E não se viram novamente. O amante morreu dentro dos três dias previstos.

Como vê, existem fadas, nas ilhas distantes, e Louis Stevenson ouviu falar nelas com frequência, e os homens as veem e se apaixonam por elas; então é claro que acreditam em fadas, embora sejam adultos. O senhor Lawson, um homem instruído, não nos diz em seu livro sobre a Grécia que viu uma fada? (Ele a chama de “ninfa” ou “nereida”, pois essas são as palavras gregas para “fadas”). Eu gostaria de ter a sorte dele mas, como Joana D’Arc disse a seus juízes, “Eu nunca vi uma fada, não que eu soubesse que era uma fada”. Não, nem mesmo nos Kensington Gardens. Ainda assim, elas são, até hoje, vistas nas Highlands e ver é acreditar.

Portanto, antigamente, os adultos acreditavam em fadas, como qualquer um de nós acreditaria caso conseguíssemos vê-las. Por que, quando um jovem grego do tempo de Homero encontrava uma bela jovem na floresta, antes de qualquer outra coisa, perguntava: “você é uma fada ou uma deusa”? Porque era uma coisa normal a se fazer. Consequentemente, esse aprazível povo da antiguidade misturava fadas com religião. As histórias sobre os deuses e deusas da Grécia são meros contos de fadas; alguns, belíssimos; outros, nem um pouco.

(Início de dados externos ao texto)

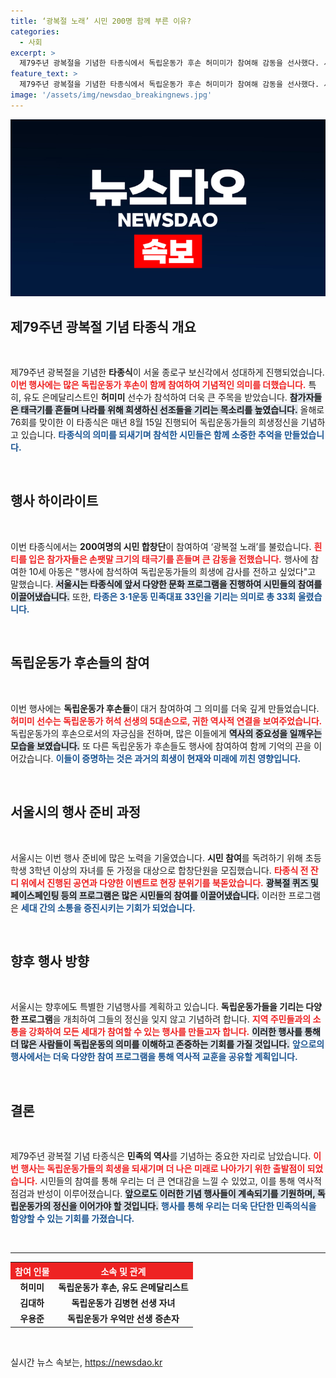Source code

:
 ```yaml
---
title: ‘광복절 노래’ 시민 200명 함께 부른 이유?
categories:
  - 사회
excerpt: >
  제79주년 광복절을 기념한 타종식에서 독립운동가 후손 허미미가 참여해 감동을 선사했다. 서울 보신각에서 시민 합창단의 노래와 다양한 프로그램이 어우러진 이날, 과거의 희생에 감사하며 행복한 현재를 만끽하는 모습이 돋보였다.
feature_text: >
  제79주년 광복절을 기념한 타종식에서 독립운동가 후손 허미미가 참여해 감동을 선사했다. 서울 보신각에서 시민 합창단의 노래와 다양한 프로그램이 어우러진 이날, 과거의 희생에 감사하며 행복한 현재를 만끽하는 모습이 돋보였다.
image: '/assets/img/newsdao_breakingnews.jpg'
---
```


<p><img src="/assets/img/newsdao_breakingnews.jpg" alt="koreaapp 속보" /></p>

<h2 data-ke-size="size26">제79주년 광복절 기념 타종식 개요</h2>

<p data-ke-size="size16">&nbsp;</p>

<p>제79주년 광복절을 기념한 <b>타종식</b>이 서울 종로구 보신각에서 성대하게 진행되었습니다. <b><span style="color: #ee2323;">이번 행사에는 많은 독립운동가 후손이 함께 참여하여 기념적인 의미를 더했습니다.</span></b> 특히, 유도 은메달리스트인 <b>허미미</b> 선수가 참석하여 더욱 큰 주목을 받았습니다. <b><span style="background-color: #21538527;">참가자들은 태극기를 흔들며 나라를 위해 희생하신 선조들을 기리는 목소리를 높였습니다.</span></b> 올해로 76회를 맞이한 이 타종식은 매년 8월 15일 진행되어 독립운동가들의 희생정신을 기념하고 있습니다. <b><span style="color: #1a5490;">타종식의 의미를 되새기며 참석한 시민들은 함께 소중한 추억을 만들었습니다.</span></b></p>

<p data-ke-size="size16">&nbsp;</p>

<h2 data-ke-size="size26">행사 하이라이트</h2>

<p data-ke-size="size16">&nbsp;</p>

<p>이번 타종식에서는 <b>200여명의 시민 합창단</b>이 참여하여 ‘광복절 노래’를 불렀습니다. <b><span style="color: #ee2323;">흰 티를 입은 참가자들은 손팻말 크기의 태극기를 흔들며 큰 감동을 전했습니다.</span></b> 행사에 참여한 10세 아동은 "행사에 참석하여 독립운동가들의 희생에 감사를 전하고 싶었다"고 말했습니다. <b><span style="background-color: #21538527;">서울시는 타종식에 앞서 다양한 문화 프로그램을 진행하여 시민들의 참여를 이끌어냈습니다.</span></b> 또한, <b><span style="color: #1a5490;">타종은 3·1운동 민족대표 33인을 기리는 의미로 총 33회 울렸습니다.</span></b></p>

<p data-ke-size="size16">&nbsp;</p>

<h2 data-ke-size="size26">독립운동가 후손들의 참여</h2>

<p data-ke-size="size16">&nbsp;</p>

<p>이번 행사에는 <b>독립운동가 후손들</b>이 대거 참여하여 그 의미를 더욱 깊게 만들었습니다. <b><span style="color: #ee2323;">허미미 선수는 독립운동가 허석 선생의 5대손으로, 귀한 역사적 연결을 보여주었습니다.</span></b> 독립운동가의 후손으로서의 자긍심을 전하며, 많은 이들에게 <b><span style="background-color: #21538527;">역사의 중요성을 일깨우는 모습을 보였습니다.</span></b> 또 다른 독립운동가 후손들도 행사에 참여하여 함께 기억의 끈을 이어갔습니다. <b><span style="color: #1a5490;">이들이 증명하는 것은 과거의 희생이 현재와 미래에 끼친 영향입니다.</span></b></p>

<p data-ke-size="size16">&nbsp;</p>

<h2 data-ke-size="size26">서울시의 행사 준비 과정</h2>

<p data-ke-size="size16">&nbsp;</p>

<p>서울시는 이번 행사 준비에 많은 노력을 기울였습니다. <b>시민 참여</b>를 독려하기 위해 초등학생 3학년 이상의 자녀를 둔 가정을 대상으로 합창단원을 모집했습니다. <b><span style="color: #ee2323;">타종식 전 잔디 위에서 진행된 공연과 다양한 이벤트로 현장 분위기를 북돋았습니다.</span></b> <b><span style="background-color: #21538527;">광복절 퀴즈 및 페이스페인팅 등의 프로그램은 많은 시민들의 참여를 이끌어냈습니다.</span></b> 이러한 프로그램은 <b><span style="color: #1a5490;">세대 간의 소통을 증진시키는 기회가 되었습니다.</span></b></p>

<p data-ke-size="size16">&nbsp;</p>

<h2 data-ke-size="size26">향후 행사 방향</h2>

<p data-ke-size="size16">&nbsp;</p>

<p>서울시는 향후에도 특별한 기념행사를 계획하고 있습니다. <b>독립운동가들을 기리는 다양한 프로그램</b>을 개최하여 그들의 정신을 잊지 않고 기념하려 합니다. <b><span style="color: #ee2323;">지역 주민들과의 소통을 강화하여 모든 세대가 참여할 수 있는 행사를 만들고자 합니다.</span></b> <b><span style="background-color: #21538527;">이러한 행사를 통해 더 많은 사람들이 독립운동의 의미를 이해하고 존중하는 기회를 가질 것입니다.</span></b> <b><span style="color: #1a5490;">앞으로의 행사에서는 더욱 다양한 참여 프로그램을 통해 역사적 교훈을 공유할 계획입니다.</span></b></p>

<p data-ke-size="size16">&nbsp;</p>

<h2 data-ke-size="size26">결론</h2>

<p data-ke-size="size16">&nbsp;</p>

<p>제79주년 광복절 기념 타종식은 <b>민족의 역사</b>를 기념하는 중요한 자리로 남았습니다. <b><span style="color: #ee2323;">이번 행사는 독립운동가들의 희생을 되새기며 더 나은 미래로 나아가기 위한 출발점이 되었습니다.</span></b> 시민들의 참여를 통해 우리는 더 큰 연대감을 느낄 수 있었고, 이를 통해 역사적 점검과 반성이 이루어졌습니다. <b><span style="background-color: #21538527;">앞으로도 이러한 기념 행사들이 계속되기를 기원하며, 독립운동가의 정신을 이어가야 할 것입니다.</span></b> <b><span style="color: #1a5490;">행사를 통해 우리는 더욱 단단한 민족의식을 함양할 수 있는 기회를 가졌습니다.</span></b> </p>

<p data-ke-size="size16">&nbsp;</p>

<hr />

<table style="width: 100%; border-collapse: collapse;">
<tr>
<th style="text-align: center; background-color: #ee2323; color: white;">참여 인물</th>
<th style="text-align: center; background-color: #ee2323; color: white;">소속 및 관계</th>
</tr>
<tr>
<td style="text-align: center; height: 17px;"><b>허미미</b></td>
<td style="text-align: center; height: 17px;"><b>독립운동가 후손, 유도 은메달리스트</b></td>
</tr>
<tr>
<td style="text-align: center; height: 17px;"><b>김대하</b></td>
<td style="text-align: center; height: 17px;"><b>독립운동가 김병현 선생 자녀</b></td>
</tr>
<tr>
<td style="text-align: center; height: 17px;"><b>우용준</b></td>
<td style="text-align: center; height: 17px;"><b>독립운동가 우억만 선생 증손자</b></td>
</tr>
</table>

<p data-ke-size="size16">&nbsp;</p>
실시간 뉴스 속보는, <a href="https://newsdao.kr" rel="dofollow">https://newsdao.kr</a>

Porém, quando o Cristianismo tornou-se conhecido entre gregos, romanos, germanos e highlandersi, esses povos, crentes em fadas e em mil maneiras pelas quais os pássaros e as bestas podiam falar, e em tudo mais de maravilhoso, contaram a seus professores cristãos toda sorte de contos de fadas. Este costume agradável estendeu-se por longo tempo. Você verá, neste livro, histórias maravilhosas, narradas no Egito, sobre animais e pássaros amigos dos santos, sobre Santo Antão, sobre São Jerônimo e seu amigável leão, e sobre Santa Doroteia, para quem um anjo muito parecido com uma fada trouxe os frutos e flores do Paraíso. Esses santos eram os melhores dentre os homens e mulheres mas suas belas histórias parecem, talvez, um tanto fantasiosas. Observe as selvagens fantasias dos irlandeses nas histórias de São Brandão e nas de São Columba, o primeiro a trazer o Cristianismo da Irlanda para as Highlands. Eu acho que a história de São Columba é a melhor de todas; embora tenha sido registrada em latim não muito depois de sua morte por um dos membros de seu mosteiro, ainda assim, muitas das anedotas não são religiosas, mas apenas lendas, as quais até hoje, as pessoas do local ele viveu, ainda contam e acreditam. Ouso dizer que algumas histórias são autênticas, mas outras, como a da estaca mágica dada pelo santo ao homem pobre, não são muito prováveis. As lendas de São Cuteberto são muito menos maravilhosas, pois ele não viveu nas Highlands, mas entre os ingleses da fronteira próxima ao rio Tweed, e esses jamais compartilharam com os outros povos o prazer com os contos de fadas. As histórias de São Cuteberto são muito mais singelas do que as aventuras selvagens de santos irlandeses como São Brandão. A história que, de alguma forma, veio a ser contada sobre o santo padroeiro da Inglaterra, São Jorge, é um mero romance de cavalaria. A parte sobre o dragão foi contada na era mais primeva da Grécia, envolvendo Perseu e Hércules, Andrômeda e Hesíone.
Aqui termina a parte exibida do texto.